What you should do:
Copy the lines word for word. Begin at the line that contains "3. User clicks" and end with the final line of the data.

*** Input records

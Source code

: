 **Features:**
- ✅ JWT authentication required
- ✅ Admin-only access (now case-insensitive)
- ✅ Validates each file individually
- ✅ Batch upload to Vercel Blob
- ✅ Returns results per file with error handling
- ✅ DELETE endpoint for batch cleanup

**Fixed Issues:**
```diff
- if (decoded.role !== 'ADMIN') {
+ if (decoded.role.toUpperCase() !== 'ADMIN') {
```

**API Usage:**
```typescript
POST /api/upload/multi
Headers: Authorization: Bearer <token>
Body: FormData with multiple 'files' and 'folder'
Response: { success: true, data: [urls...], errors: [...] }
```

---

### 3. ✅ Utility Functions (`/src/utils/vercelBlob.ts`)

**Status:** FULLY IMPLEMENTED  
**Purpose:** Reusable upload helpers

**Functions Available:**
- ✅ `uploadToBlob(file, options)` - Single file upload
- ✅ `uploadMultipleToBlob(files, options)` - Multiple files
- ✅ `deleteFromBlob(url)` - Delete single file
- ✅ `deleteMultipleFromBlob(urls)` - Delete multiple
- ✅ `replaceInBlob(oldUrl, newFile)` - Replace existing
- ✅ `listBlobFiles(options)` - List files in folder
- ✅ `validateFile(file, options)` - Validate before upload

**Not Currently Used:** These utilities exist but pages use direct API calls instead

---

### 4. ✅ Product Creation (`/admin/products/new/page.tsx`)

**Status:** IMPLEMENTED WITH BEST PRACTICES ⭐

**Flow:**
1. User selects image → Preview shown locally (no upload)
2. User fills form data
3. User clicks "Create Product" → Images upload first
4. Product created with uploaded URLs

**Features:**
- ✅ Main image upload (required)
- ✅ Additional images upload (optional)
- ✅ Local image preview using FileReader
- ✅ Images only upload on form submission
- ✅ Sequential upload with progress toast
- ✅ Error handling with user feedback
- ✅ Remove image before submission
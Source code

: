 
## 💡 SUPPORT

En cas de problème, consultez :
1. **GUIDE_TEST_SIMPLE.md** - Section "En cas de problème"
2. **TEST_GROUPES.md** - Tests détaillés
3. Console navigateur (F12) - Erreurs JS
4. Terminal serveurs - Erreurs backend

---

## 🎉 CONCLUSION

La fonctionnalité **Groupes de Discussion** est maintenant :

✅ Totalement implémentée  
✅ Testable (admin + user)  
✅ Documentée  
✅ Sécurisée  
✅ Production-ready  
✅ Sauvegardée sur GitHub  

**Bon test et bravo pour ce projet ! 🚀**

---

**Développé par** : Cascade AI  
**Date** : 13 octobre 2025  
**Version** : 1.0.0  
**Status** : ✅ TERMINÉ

******

Output below:
3. User clicks "Create Product" → Images upload first
4. Product created with uploaded URLs

**Features:**
- ✅ Main image upload (required)
- ✅ Additional images upload (optional)
- ✅ Local image preview using FileReader
- ✅ Images only upload on form submission
- ✅ Sequential upload with progress toast
- ✅ Error handling with user feedback
- ✅ Remove image before submission
Source code

: 
## 💡 SUPPORT

En cas de problème, consultez :
1. **GUIDE_TEST_SIMPLE.md** - Section "En cas de problème"
2. **TEST_GROUPES.md** - Tests détaillés
3. Console navigateur (F12) - Erreurs JS
4. Terminal serveurs - Erreurs backend

---

## 🎉 CONCLUSION

La fonctionnalité **Groupes de Discussion** est maintenant :

✅ Totalement implémentée  
✅ Testable (admin + user)  
✅ Documentée  
✅ Sécurisée  
✅ Production-ready  
✅ Sauvegardée sur GitHub  

**Bon test et bravo pour ce projet ! 🚀**

---

**Développé par** : Cascade AI  
**Date** : 13 octobre 2025  
**Version** : 1.0.0  
**Status** : ✅ TERMINÉ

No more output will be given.